The troika’s bailout plan called for reductions in spending equivalent to 50% of the budget in order to finance bank bailouts. The health minister resigned in protest at plans to cut the healthcare budget by 30%, as detailed in our book.
Then the president of Iceland took a radical step: asking the people what they wanted to do.
In March 2010, 93% of the Icelandic people voted against financing a bailout for foreign savers of Icesave Bank through draconian budget cuts. Instead, Iceland stabilized healthcare spending.
Thanks to this boost to the nation’s universal healthcare system, no one lost access to healthcare even as the cost of imported medicines rose as an effect of the devaluation of the Icelandic Krona.
There was no significant rise in suicides or depression. Nor were there any significant infectious disease outbreaks. Indeed, last year GDP growth was 2.7%, and unemployment rates have fallen below 5%.

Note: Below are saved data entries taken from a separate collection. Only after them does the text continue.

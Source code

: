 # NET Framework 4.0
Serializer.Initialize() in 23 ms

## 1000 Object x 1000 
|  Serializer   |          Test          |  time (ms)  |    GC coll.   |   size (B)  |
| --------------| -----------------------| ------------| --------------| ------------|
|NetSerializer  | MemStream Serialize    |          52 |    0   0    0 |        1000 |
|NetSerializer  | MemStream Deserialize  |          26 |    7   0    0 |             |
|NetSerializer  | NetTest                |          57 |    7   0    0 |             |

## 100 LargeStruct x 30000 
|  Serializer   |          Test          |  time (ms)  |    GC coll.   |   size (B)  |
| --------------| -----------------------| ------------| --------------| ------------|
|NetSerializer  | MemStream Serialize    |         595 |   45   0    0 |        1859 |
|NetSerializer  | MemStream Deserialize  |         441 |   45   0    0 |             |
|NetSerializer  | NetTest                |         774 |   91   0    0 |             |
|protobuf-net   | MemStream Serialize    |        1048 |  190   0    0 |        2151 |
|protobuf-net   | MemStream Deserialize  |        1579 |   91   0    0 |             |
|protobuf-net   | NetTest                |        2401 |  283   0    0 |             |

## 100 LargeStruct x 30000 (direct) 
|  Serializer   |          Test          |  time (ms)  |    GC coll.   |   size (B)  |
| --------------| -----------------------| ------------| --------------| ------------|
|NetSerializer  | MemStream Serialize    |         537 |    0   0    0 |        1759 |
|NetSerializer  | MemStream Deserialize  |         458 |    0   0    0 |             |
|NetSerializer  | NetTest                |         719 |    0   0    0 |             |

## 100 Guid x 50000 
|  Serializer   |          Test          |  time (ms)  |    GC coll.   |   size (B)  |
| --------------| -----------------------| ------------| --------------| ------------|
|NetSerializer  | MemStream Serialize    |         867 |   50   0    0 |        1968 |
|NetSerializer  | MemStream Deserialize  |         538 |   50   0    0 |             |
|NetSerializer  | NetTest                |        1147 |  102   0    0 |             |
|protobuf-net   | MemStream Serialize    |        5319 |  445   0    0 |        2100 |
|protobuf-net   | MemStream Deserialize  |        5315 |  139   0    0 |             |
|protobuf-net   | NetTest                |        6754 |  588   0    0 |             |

Having seen the results, the IMF turned tail, praising Iceland’s successful approach.
Each of these crises — America’s Great Depression, the Asian financial crisis, and Iceland’s bank meltdown — had different origins, but they led to potentially similar health threats. But their contrasting outcomes support our conclusion that an economic crisis does not inevitably increase in death and disability. The real danger is austerity.
But if austerity is not working, and indeed is part of the problem (as the IMF has recently admitted), why are European leaders continuing its pursuit?
British economist John Maynard Keynes indirectly outlined the dangers of austerity in 1919. Germany’s unpayable debt from World War I, he argued, exacted by European nations in the Treaty of Versailles, would cause economic collapse and, ultimately, social instability in Germany.
Tragically, his premonition was borne out: Germany’s deep austerity under “hunger chancellor” Heinrich Bruning as it struggled to repay debts to France, Belgium, and the U.S. fueled the rise of the Nazi party and, as some historians argue, ultimately World War II in Europe.
In the aftermath of that war, West Germany benefited from the U.S.-sponsored Marshall Plan, whereby America injected $1.45 billion in funds to invest in German industry and rebuild vital infrastructure. The Marshall Plan’s stimulus package helped spur recovery, paving the way for decades of prosperity and peace in Western Europe.
Collectively we seem to be losing sight of the lessons from our past. In Greece, austerity packages in Europe are sparking the rising popularity of neo-Nazi parties, such as Golden Dawn.
But there is an alternative. In 2009, the German parliament approved a 50 billion euros stimulus package to spur growth. Across Europe we have found that economies that introduced greater stimulus investment have charted faster economic recoveries.
Thanks to smart investments in “active labor market programs”—programs that help people access job retraining and return to work quickly– Germany, Sweden and Iceland have mitigated rises in depression and suicides from unemployment.
Our research has found that each euro invested in public health can yield up to a three euros return if invested wisely in data-supported government programs.
New York City officials learned this lesson in the early 1990s — after restricting its TB prevention budget, the city suffered a drug-resistant TB outbreak that ultimately cost $1.2 billion to control, about 10 times greater than the estimated price of prevention.
Greece’s HIV, TB, and malaria epidemics will now cost more to control than they would have been to prevent, our research indicates.
What we have learned is that severe, indiscriminate cuts to vital social protection programs are not only economically self-defeating, but fatal.